Skip to Content

How we prepared our systems for our £20 million crowdfunding round

We’ve already explained how we built and tested the system we used for our biggest crowdfunding round yet. Next, we’ll look at some of the tools we built to prepare for the main event! And we’ll share what went on in the pop-up control centre where our team made sure everyone could invest smoothly on the day.

On a normal day we usually see around 150 requests per second to an individual API, and 1,500 requests per second to our system as a whole. But when we opened the investment round to new investors at 10am on Wednesday 5th December, we immediately started receiving 1,800 requests (calls for information or attempts to perform an action) per second to our investment APIs (application programming interfaces). Our system as a whole was receiving 4,300 requests per second.

This number of requests might not seem very high at first, but some requests can mean our servers have to do a lot of processing. Before crowdfunding, we spent time optimising what our servers do when you open your feed. And we also looked at updating our apps to reduce the amount of requests being made during crowdfunding. The result was that we raised about £18 million in just under three hours without any impact on our banking systems.

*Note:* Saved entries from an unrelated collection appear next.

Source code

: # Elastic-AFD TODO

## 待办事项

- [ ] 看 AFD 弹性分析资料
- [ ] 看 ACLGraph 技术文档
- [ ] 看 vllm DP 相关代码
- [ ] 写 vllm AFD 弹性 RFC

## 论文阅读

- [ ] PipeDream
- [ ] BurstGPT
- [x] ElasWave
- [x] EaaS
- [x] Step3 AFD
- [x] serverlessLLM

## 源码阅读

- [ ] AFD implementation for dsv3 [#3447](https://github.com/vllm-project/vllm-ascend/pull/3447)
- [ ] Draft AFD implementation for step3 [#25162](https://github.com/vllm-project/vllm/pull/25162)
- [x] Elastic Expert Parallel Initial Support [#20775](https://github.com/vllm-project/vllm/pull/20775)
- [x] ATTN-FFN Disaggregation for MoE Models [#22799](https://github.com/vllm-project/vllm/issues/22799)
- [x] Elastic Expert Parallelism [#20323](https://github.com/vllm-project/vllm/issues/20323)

We made life easier by shedding load

We shedded load aggressively so that customers could still make payments and use the Monzo app as usual during crowdfunding. ‘Shedding load’ is the process of ignoring requests, and we need to do this when we get an abnormally large number of requests.

It’s useful as it reduces the amount of load your systems are under, and gives you time to fix any issues. This was especially important for crowdfunding because we predicted that a large amount of traffic would hit our APIs when crowdfunding started. And if anything went wrong, we didn’t know if our systems could recover while still receiving lots of traffic.

The high traffic we received only lasted for a short time, which meant we could shed load quite aggressively. We also made sure to test all the changes we implemented in our test environments. We did this to make sure that the apps were still usable and our customers could make payments regardless of what we turned off!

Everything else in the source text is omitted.